I think you missed what I was saying. I agree with you.

Thanks for the booklet. I assume that you believe head covering is still necessary today?
 

Marooncat79

Well-Known Member
Site Supporter
When you read the context, you see that there was confusion in the early church in regards to married women feeling threatened by unmarried women. In our day, we wear a wedding band to demonstrate the marriage covenant. In NT times, most early Christians were poor and they certainly could not afford gold for a wedding band, so Paul appeals to "headcovering" to demonstrate that the women are under the same covenant-ie, today the wedding band in our society demonstrates the woman being "under" the man.

The long hair issue also comes from a custom in the day. In NT times, pagan temples often had prostitutes which basically served as "sexual slaves". They cut their hair short so they would be easily picked out in the crowd. Paul is telling women here to not "act as the pagans" and not even hint towards such behavior hence early Christian women wore long hair
 

RLBosley

Active Member
When you read the context, you see that there was confusion in the early church in regards to married women feeling threatened by unmarried women. In our day, we wear a wedding band to demonstrate the marriage covenant. In NT times, most early Christians were poor and they certainly could not afford gold for a wedding band, so Paul appeals to "headcovering" to demonstrate that the women are under the same covenant-ie, today the wedding band in our society demonstrates the woman being "under" the man.

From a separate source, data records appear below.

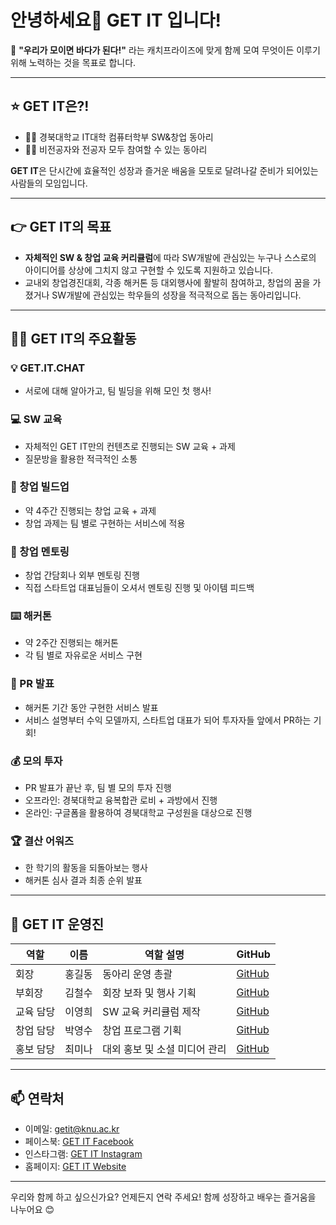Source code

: # 안녕하세요👋 GET IT 입니다!

🌊 **"우리가 모이면 바다가 된다!"** 라는 캐치프라이즈에 맞게 함께 모여 무엇이든 이루기 위해 노력하는 것을 목표로 합니다.

---

## ⭐ GET IT은?!

- ✊🏻 경북대학교 IT대학 컴퓨터학부 SW&창업 동아리
- ✊🏻 비전공자와 전공자 모두 참여할 수 있는 동아리

**GET IT**은 단시간에 효율적인 성장과 즐거운 배움을 모토로 달려나갈 준비가 되어있는 사람들의 모임입니다.

---

## 👉 GET IT의 목표

- **자체적인 SW & 창업 교육 커리큘럼**에 따라 SW개발에 관심있는 누구나 스스로의 아이디어를 상상에 그치지 않고 구현할 수 있도록 지원하고 있습니다.
- 교내외 창업경진대회, 각종 해커톤 등 대외행사에 활발히 참여하고, 창업의 꿈을 가졌거나 SW개발에 관심있는 학우들의 성장을 적극적으로 돕는 동아리입니다.

---

## 🧑‍💻 GET IT의 주요활동

### 💡 GET.IT.CHAT
- 서로에 대해 알아가고, 팀 빌딩을 위해 모인 첫 행사!

### 💻 SW 교육
- 자체적인 GET IT만의 컨텐츠로 진행되는 SW 교육 + 과제
- 질문방을 활용한 적극적인 소통

### 🔐 창업 빌드업
- 약 4주간 진행되는 창업 교육 + 과제
- 창업 과제는 팀 별로 구현하는 서비스에 적용

### 💌 창업 멘토링
- 창업 간담회나 외부 멘토링 진행
- 직접 스타트업 대표님들이 오셔서 멘토링 진행 및 아이템 피드백

### ⌨️ 해커톤
- 약 2주간 진행되는 해커톤
- 각 팀 별로 자유로운 서비스 구현

### 🎉 PR 발표
- 해커톤 기간 동안 구현한 서비스 발표
- 서비스 설명부터 수익 모델까지, 스타트업 대표가 되어 투자자들 앞에서 PR하는 기회!

### 💰 모의 투자
- PR 발표가 끝난 후, 팀 별 모의 투자 진행
- 오프라인: 경북대학교 융복합관 로비 + 과방에서 진행
- 온라인: 구글폼을 활용하여 경북대학교 구성원을 대상으로 진행

### 🏆 결산 어워즈
- 한 학기의 활동을 되돌아보는 행사
- 해커톤 심사 결과 최종 순위 발표

---

## 🦄 GET IT 운영진

| 역할        | 이름  | 역할 설명               | GitHub                          |
| ----------- | ----- | ----------------------- | ------------------------------- |
| 회장        | 홍길동 | 동아리 운영 총괄       | [GitHub](https://github.com/honggildong) |
| 부회장      | 김철수 | 회장 보좌 및 행사 기획 | [GitHub](https://github.com/kimchulsoo) |
| 교육 담당   | 이영희 | SW 교육 커리큘럼 제작  | [GitHub](https://github.com/leeyounghee) |
| 창업 담당   | 박영수 | 창업 프로그램 기획     | [GitHub](https://github.com/parkyoungsoo) |
| 홍보 담당   | 최미나 | 대외 홍보 및 소셜 미디어 관리 | [GitHub](https://github.com/choemina) |

---

## 📫 연락처

- 이메일: getit@knu.ac.kr
- 페이스북: [GET IT Facebook](https://www.facebook.com/getitknu)
- 인스타그램: [GET IT Instagram](https://www.instagram.com/getitknu)
- 홈페이지: [GET IT Website](http://getit.knu.ac.kr)

---

우리와 함께 하고 싶으신가요? 언제든지 연락 주세요! 함께 성장하고 배우는 즐거움을 나누어요 😊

The long hair issue also comes from a custom in the day. In NT times, pagan temples often had prostitutes which basically served as "sexual slaves". They cut their hair short so they would be easily picked out in the crowd. Paul is telling women here to not "act as the pagans" and not even hint towards such behavior hence early Christian women wore long hair

I'm lost, you start out talking about reading the context, and then you discuss things that are not at all in the text.

Where do you see this confusion caused by married women feeling "threatened" by single women? I've never heard of this before.

Can you demonstrate that Paul is talking about marriage, or that the teaching on headcovering applied only to those too poor to afford some other symbol of marriage?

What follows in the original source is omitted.